#### TASK PROMPT
From the entries below, gather every line containing the string "more".

#### Saved data entries

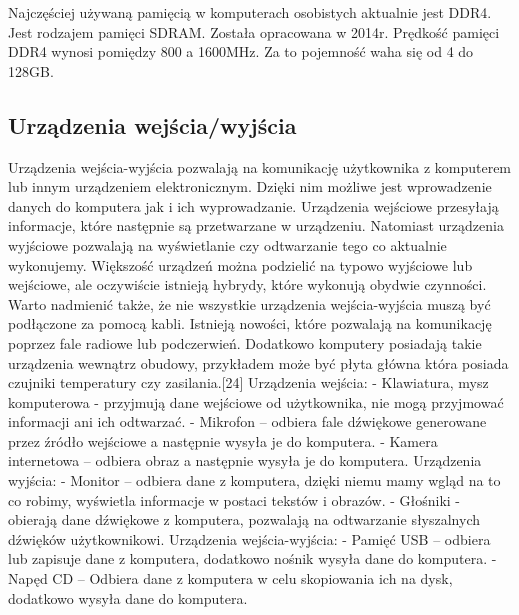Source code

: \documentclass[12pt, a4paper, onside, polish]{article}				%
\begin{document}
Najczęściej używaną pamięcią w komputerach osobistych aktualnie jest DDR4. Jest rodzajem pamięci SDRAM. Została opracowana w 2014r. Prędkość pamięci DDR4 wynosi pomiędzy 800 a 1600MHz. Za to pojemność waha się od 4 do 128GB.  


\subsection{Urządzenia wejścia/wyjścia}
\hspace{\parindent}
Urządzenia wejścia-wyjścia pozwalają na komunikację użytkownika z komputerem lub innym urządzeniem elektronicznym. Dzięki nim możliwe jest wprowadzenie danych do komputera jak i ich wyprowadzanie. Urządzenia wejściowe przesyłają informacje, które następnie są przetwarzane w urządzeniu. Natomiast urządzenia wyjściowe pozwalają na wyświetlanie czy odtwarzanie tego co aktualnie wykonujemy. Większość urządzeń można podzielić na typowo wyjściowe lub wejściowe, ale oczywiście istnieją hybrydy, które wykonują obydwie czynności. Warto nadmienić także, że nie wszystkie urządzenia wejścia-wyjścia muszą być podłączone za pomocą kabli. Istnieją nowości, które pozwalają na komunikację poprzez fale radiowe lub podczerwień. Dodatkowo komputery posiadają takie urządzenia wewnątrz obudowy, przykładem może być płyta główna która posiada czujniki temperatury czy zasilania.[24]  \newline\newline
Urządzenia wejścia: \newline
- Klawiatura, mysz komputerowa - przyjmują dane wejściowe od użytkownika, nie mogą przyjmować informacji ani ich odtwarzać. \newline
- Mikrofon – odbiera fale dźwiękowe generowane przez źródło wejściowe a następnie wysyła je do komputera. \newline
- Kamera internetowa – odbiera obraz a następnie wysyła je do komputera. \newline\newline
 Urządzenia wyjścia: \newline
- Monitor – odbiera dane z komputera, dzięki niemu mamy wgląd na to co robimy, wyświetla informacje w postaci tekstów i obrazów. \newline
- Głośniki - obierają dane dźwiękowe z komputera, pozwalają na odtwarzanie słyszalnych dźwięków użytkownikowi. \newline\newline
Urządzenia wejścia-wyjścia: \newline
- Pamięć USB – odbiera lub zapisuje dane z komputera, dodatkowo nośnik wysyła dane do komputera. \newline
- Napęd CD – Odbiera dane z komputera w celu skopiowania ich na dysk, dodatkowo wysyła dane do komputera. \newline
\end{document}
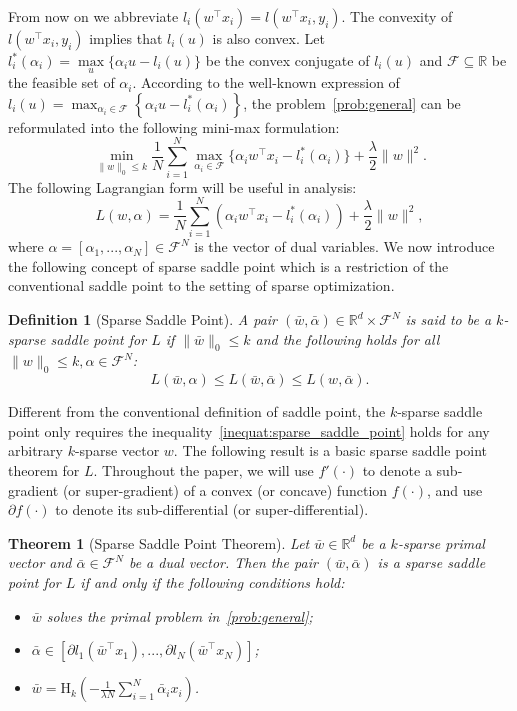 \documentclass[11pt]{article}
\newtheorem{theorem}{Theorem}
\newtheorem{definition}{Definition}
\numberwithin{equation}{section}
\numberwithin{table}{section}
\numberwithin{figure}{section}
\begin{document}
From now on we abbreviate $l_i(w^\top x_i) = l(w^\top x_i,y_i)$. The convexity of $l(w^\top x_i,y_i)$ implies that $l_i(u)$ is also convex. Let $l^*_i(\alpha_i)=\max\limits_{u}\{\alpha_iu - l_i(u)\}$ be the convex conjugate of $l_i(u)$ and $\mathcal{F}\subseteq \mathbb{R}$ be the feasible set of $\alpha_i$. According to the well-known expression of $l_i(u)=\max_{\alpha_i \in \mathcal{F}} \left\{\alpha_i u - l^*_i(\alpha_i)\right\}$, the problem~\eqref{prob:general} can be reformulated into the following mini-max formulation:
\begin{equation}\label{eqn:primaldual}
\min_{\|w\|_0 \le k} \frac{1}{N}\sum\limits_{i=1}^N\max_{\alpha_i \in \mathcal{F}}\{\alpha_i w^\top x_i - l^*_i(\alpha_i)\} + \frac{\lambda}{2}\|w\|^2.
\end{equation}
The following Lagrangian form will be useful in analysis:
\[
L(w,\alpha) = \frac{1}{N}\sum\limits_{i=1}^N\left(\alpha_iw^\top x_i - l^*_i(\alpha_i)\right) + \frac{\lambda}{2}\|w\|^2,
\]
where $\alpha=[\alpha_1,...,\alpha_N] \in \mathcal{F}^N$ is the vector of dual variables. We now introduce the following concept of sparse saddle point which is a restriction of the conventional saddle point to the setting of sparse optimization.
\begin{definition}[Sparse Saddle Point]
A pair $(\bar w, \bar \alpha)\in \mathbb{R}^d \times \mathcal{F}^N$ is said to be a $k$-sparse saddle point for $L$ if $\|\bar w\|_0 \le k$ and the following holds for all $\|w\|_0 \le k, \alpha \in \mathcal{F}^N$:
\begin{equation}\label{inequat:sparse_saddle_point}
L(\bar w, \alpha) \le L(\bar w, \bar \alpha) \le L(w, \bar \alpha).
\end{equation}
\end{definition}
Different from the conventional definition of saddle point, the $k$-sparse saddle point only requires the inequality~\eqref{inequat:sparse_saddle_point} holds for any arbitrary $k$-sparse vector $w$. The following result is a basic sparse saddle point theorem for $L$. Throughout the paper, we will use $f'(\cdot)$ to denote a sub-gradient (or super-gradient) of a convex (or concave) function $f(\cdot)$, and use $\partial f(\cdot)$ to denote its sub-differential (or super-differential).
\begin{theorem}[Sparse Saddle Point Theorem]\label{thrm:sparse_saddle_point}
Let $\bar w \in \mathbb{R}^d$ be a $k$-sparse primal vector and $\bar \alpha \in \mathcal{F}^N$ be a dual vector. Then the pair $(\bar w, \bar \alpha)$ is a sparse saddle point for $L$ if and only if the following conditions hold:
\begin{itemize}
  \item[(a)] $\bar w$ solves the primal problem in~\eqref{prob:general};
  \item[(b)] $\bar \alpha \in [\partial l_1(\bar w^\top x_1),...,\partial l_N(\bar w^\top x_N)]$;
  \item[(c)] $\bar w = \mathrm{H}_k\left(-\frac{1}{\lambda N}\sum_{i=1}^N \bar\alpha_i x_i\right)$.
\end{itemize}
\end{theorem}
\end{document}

...

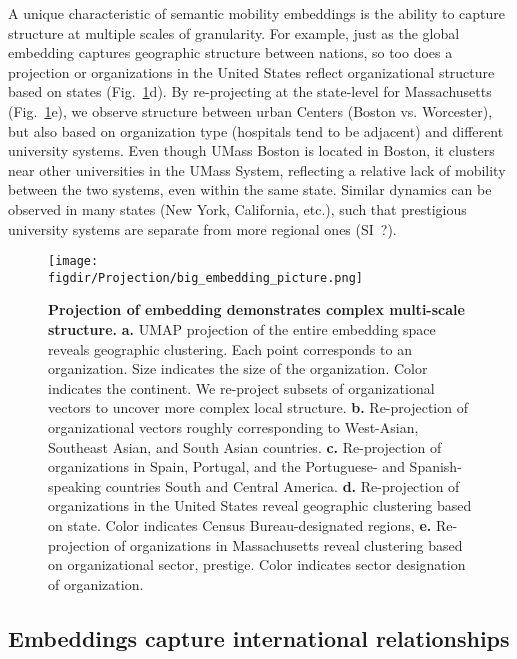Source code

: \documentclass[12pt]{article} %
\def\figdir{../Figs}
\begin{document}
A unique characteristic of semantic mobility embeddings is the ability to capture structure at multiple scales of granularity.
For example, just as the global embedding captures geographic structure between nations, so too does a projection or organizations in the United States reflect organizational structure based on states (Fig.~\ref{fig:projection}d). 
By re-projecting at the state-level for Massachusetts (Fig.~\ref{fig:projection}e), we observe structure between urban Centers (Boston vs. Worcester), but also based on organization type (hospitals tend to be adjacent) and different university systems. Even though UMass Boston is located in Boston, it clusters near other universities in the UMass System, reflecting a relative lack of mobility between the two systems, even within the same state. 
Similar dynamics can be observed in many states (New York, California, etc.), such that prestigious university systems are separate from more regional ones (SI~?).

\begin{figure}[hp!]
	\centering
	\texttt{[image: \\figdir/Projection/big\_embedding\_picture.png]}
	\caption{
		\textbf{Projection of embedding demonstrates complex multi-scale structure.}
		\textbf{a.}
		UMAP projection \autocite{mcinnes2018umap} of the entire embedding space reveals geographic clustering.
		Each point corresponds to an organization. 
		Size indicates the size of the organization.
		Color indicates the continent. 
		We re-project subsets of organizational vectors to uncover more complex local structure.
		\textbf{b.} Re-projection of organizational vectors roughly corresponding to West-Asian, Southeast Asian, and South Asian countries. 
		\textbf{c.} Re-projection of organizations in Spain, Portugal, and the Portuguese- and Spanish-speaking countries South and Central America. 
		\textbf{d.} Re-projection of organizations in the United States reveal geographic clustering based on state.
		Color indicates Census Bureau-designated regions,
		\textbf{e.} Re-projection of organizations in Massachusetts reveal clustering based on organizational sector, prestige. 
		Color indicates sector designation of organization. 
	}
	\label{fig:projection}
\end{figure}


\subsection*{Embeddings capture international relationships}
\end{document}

#### SOLUTION
Similar dynamics can be observed in many states (New York, California, etc.), such that prestigious university systems are separate from more regional ones (SI~?).
		We re-project subsets of organizational vectors to uncover more complex local structure.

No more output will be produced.